Moda
07/07/2026 08:15
La mítica casa francesa deslumbra con una propuesta llena de fantasía y elegancia clásica
La mítica Semana de la Moda de París siempre reserva un espacio privilegiado para la magia, y en esta temporada, la casa Chanel ha decidido elevar el concepto de la fantasía a nuevas alturas creativas. Con una propuesta que evoca los relatos infantiles más sofisticados de la literatura europea, la firma ha transformado la pasarela en un escenario de ensueño donde el lujo artesanal y la narrativa clásica se dan la mano. El desfile no solo ha sido una muestra de técnica impecable por parte de los talleres, sino una reafirmación de los valores eternos que hacen de Chanel una marca líder en el sector global del lujo.
El núcleo central de la colección ha sido, como marca la tradición, el tejido de tweed, pero esta vez presentado con un giro refrescante y juvenil. La casa ha incorporado hilos de seda, pequeñas perlas incrustadas a mano y fibras metalizadas que capturan la luz de manera casi mágica bajo los focos de París.

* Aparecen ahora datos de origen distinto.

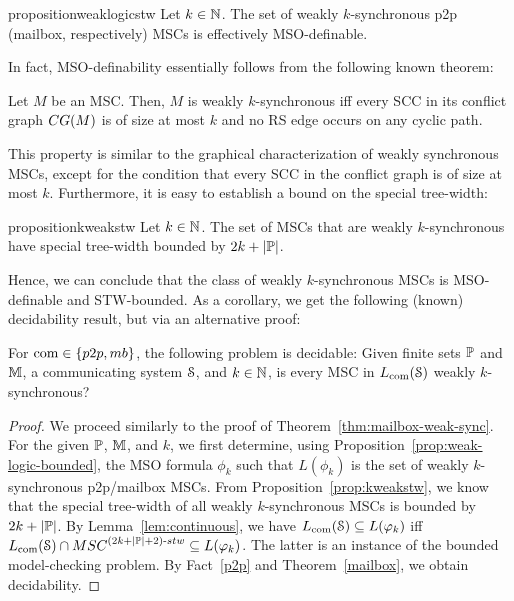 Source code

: \documentclass[a4paper,UKenglish,cleveref, autoref, thm-restate]{lipics-v2021}
\begin{document}
\medskip


\begin{restatable}{proposition}{weaklogicstw}
	\label{prop:weak-logic-bounded}
	Let $k \in \mathbb{N}$. The set of weakly $k$-synchronous p2p (mailbox, respectively) MSCs
	is effectively MSO-definable.
\end{restatable}


In fact, MSO-definability essentially follows from the following known theorem:

\begin{theorem} \label{th:scccharactweak}
	Let $M$ be an MSC. Then, $M$ is weakly $k$-synchronous iff every SCC in its conflict graph
	$\cgraph{\msc}$ is of size at most $k$ and no RS edge occurs on any cyclic path.
\end{theorem}

This property is similar to the graphical characterization of weakly synchronous MSCs, except  for the condition that every SCC in the conflict graph is of size at most $k$.
Furthermore, it is easy to establish a bound on the special tree-width:

\begin{restatable}{proposition}{kweakstw}
\label{prop:kweakstw}
	Let $k \in \mathbb{N}$. The set of MSCs that are weakly $k$-synchronous have special tree-width bounded by $2k+|\mathbb{P}|$.
\end{restatable}

Hence, we can conclude that the class of weakly $k$-synchronous MSCs is MSO-definable and STW-bounded.
As a corollary, we get the following (known) decidability result, but via an alternative proof:

\begin{theorem}\label{thm:weak-sync}
For $\comsymb \in \{\ppsymb, \mbsymb\}$, the following problem is decidable:
Given finite sets $\mathbb{P}$ and $\mathbb{M}$, a communicating system $\mathcal{S}$, and $k \in \mathbb{N}$,
is every MSC in $L_{\textup{com}}(\mathcal{S})$ weakly $k$-synchronous?
\end{theorem}


\begin{proof}
We proceed similarly to the proof of Theorem~\ref{thm:mailbox-weak-sync}.
%
For the given $\mathbb{P}$, $\mathbb{M}$, and $k$, we first determine,
using Proposition~\ref{prop:weak-logic-bounded}, the MSO formula $\phi_k$ such
that $L(\phi_k)$ is the set of weakly $k$-synchronous p2p/mailbox MSCs. From
Proposition~\ref{prop:kweakstw}, we know that
the special tree-width of all weakly $k$-synchronous MSCs is bounded by
$2k + |\mathbb{P}|$.
%
By Lemma~\ref{lem:continuous}, we have
$L_{\textup{com}}(\mathcal{S}) \subseteq L(\varphi_k)$ iff
$\cL{\System} \cap \stwMSCs{(2k + |\Procs| + 2)} \subseteq L(\phi_k)$.
The latter is an instance of the bounded model-checking problem.
By Fact~\ref{p2p} and Theorem~\ref{mailbox}, we obtain decidability.
\end{proof}
\end{document}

El objetivo principal ha sido crear prendas que, a pesar de mantener su estructura clásica y reconocible, parezcan pertenecer a un reino de fantasía lejano. Las modelos desfilaron entre escenografías que recordaban a bosques encantados, reforzando la atmósfera de cuento de hadas que impregnó todo el evento.
Entre los aspectos más destacados de esta nueva entrega se encuentran los siguientes puntos clave:
La dirección creativa ha logrado un equilibrio perfecto entre la herencia histórica de Coco Chanel y las demandas estéticas de la mujer contemporánea que busca exclusividad. Cada pieza es un testimonio vivo de las miles de horas de trabajo en los talleres de Alta Costura, donde la perfección técnica es el único estándar aceptable. Los vestidos de noche, en particular, han destacado por su fluidez extrema, utilizando organzas y gasas que fluyen como el agua al movimiento, otorgando a las modelos una presencia etérea. En conclusión, el cuento de hadas de Chanel es una invitación necesaria a soñar sin perder el contacto con la elegancia pragmática que define a la marca. La ovación final de los asistentes confirmó que la apuesta por la fantasía clásica sigue siendo una fórmula ganadora para mantener el deseo por la costura tradicional.